* WHAT YOU HAVE TO DO
The lines from the first line of the entries through the line containing "39, 1);text-align: justify;font-family:'Times" are to be repeated exactly, with both of those lines included.

Stored entries
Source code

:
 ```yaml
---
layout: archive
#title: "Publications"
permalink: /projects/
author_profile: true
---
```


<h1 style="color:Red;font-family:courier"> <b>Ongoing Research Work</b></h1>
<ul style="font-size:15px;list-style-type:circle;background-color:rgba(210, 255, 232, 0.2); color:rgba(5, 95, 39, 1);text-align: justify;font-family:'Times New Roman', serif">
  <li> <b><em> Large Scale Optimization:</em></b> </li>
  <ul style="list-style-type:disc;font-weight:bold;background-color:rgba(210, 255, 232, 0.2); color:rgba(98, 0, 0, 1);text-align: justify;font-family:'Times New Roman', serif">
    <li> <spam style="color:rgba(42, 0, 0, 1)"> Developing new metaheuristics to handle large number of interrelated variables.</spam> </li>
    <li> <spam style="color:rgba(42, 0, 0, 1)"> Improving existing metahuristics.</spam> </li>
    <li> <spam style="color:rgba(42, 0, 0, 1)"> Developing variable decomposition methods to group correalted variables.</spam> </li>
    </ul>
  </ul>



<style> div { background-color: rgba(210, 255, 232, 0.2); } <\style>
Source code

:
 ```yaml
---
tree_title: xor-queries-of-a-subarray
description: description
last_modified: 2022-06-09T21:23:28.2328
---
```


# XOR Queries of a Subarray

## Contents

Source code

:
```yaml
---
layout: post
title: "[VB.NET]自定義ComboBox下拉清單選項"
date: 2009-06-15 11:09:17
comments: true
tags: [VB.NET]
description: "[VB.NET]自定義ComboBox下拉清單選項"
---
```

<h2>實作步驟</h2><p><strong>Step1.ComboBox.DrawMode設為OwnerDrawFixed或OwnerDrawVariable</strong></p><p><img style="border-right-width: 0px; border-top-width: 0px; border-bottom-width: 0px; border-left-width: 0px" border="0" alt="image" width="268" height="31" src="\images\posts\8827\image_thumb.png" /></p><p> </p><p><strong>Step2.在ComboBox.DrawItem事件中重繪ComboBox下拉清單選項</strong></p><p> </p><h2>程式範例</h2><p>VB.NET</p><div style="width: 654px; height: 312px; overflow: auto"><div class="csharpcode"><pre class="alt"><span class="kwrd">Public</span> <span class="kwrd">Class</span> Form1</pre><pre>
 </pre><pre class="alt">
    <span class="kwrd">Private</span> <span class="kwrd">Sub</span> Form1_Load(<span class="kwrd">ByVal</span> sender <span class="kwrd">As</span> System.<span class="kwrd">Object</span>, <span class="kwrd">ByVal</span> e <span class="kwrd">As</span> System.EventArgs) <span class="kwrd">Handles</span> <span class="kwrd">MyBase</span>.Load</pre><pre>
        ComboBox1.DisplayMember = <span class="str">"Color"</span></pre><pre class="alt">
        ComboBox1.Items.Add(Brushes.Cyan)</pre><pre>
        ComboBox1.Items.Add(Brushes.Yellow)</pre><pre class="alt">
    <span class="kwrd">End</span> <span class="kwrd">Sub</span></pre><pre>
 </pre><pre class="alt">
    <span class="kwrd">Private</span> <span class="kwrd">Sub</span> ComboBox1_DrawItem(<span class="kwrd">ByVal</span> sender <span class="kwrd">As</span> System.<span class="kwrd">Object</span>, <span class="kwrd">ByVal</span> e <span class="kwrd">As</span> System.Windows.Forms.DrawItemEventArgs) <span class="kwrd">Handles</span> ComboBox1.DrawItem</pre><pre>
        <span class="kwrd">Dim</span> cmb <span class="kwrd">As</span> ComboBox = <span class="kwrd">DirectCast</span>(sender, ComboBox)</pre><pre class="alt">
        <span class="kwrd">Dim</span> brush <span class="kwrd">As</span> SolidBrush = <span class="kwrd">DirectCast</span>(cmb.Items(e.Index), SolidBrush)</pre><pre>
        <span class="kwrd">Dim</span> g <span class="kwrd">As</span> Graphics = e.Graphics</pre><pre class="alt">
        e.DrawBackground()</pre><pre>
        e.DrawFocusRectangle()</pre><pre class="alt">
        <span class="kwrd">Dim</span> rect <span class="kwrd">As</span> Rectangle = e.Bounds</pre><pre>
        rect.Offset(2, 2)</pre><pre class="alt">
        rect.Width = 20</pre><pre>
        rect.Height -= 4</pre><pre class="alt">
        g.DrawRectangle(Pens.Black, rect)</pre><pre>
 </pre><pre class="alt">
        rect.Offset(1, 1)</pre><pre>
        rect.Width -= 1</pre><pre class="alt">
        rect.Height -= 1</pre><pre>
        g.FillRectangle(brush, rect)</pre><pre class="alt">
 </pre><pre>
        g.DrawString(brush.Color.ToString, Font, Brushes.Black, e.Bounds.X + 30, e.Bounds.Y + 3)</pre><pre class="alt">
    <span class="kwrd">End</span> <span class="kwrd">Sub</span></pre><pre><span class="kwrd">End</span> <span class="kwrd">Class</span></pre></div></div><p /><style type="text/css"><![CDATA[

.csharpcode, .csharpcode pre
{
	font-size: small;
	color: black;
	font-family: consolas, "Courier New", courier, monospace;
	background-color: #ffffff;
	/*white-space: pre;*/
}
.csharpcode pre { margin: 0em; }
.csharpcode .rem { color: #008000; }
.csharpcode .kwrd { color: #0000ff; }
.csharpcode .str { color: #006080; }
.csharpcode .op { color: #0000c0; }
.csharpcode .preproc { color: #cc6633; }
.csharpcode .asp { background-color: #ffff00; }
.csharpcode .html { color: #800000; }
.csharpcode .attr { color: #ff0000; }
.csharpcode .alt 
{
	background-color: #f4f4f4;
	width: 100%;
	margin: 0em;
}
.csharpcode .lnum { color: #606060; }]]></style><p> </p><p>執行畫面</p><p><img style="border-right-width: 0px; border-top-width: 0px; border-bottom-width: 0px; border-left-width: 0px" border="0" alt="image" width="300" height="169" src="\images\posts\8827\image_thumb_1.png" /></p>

* RESULT OF THIS TASK
Source code

:
 ```yaml
---
layout: archive
#title: "Publications"
permalink: /projects/
author_profile: true
---
```


<h1 style="color:Red;font-family:courier"> <b>Ongoing Research Work</b></h1>
<ul style="font-size:15px;list-style-type:circle;background-color:rgba(210, 255, 232, 0.2); color:rgba(5, 95, 39, 1);text-align: justify;font-family:'Times New Roman', serif">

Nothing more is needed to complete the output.